Synod moderators can now be included in the 16 representatives, if the synod wishes, rather than giving moderators a place in their own right.

The convener of the pastoral reference and welfare committee is now excused from membership of the General Assembly.

Session eight

Friends on Faith Adventures
Dr Sam Richards, Head of Children’s and Youth Work (CYW), gave a presentation about ‘Friends on Faith Adventures’, a new initiative created jointly by CYW and Pilots. This local church programme is for children aged 5 to 11+ and designed either to be a standalone venture or to support existing children’s work.

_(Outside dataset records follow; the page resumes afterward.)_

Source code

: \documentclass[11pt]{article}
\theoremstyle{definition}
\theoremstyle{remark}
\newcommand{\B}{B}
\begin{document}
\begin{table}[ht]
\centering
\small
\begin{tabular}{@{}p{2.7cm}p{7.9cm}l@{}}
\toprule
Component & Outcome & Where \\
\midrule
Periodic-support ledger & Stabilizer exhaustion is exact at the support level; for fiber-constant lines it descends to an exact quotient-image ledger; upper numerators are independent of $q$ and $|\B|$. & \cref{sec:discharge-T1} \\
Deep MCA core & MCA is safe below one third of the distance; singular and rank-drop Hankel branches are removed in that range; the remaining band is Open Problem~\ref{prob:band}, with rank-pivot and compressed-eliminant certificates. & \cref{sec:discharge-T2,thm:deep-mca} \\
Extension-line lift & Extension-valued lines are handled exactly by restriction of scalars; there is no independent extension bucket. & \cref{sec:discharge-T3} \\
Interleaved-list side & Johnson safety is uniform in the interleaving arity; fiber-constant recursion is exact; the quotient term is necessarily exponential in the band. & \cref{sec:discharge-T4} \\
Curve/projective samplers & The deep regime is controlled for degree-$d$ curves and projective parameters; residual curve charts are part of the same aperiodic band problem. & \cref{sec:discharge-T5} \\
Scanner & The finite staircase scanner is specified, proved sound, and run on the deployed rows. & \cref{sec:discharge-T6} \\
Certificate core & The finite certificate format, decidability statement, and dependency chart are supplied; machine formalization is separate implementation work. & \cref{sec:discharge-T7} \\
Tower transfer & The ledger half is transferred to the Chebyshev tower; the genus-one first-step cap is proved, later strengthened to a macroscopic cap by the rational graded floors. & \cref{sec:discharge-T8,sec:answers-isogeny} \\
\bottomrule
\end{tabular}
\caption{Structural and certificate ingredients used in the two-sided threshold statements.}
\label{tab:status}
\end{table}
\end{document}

The resources and guide for Friends on Faith Adventures sessions are contained in a crate that will be sent to participating churches. Each session involves a game, a Bible story told through a dramatised reading which ends with an ‘I wonder’ question (props and costume included in the crate), and a craft activity. Parents and carers will be invited in to see what children have been up to, everyone is given a Walking the Way challenge, and the session ends in prayer. A wall map is provided to chart progress through the sessions.

Dr Richards explained that eight churches would trial Friend on Faith Adventures, and then it is expected to launch next year. The target is for 140 groups (10% of URC congregations) to join the programme within two years. Crates cost £110 to produce; churches will be asked to pay £50 upfront and later £4.25 a week per child, as with Pilots.

Mission Council warmly welcomed the initiative.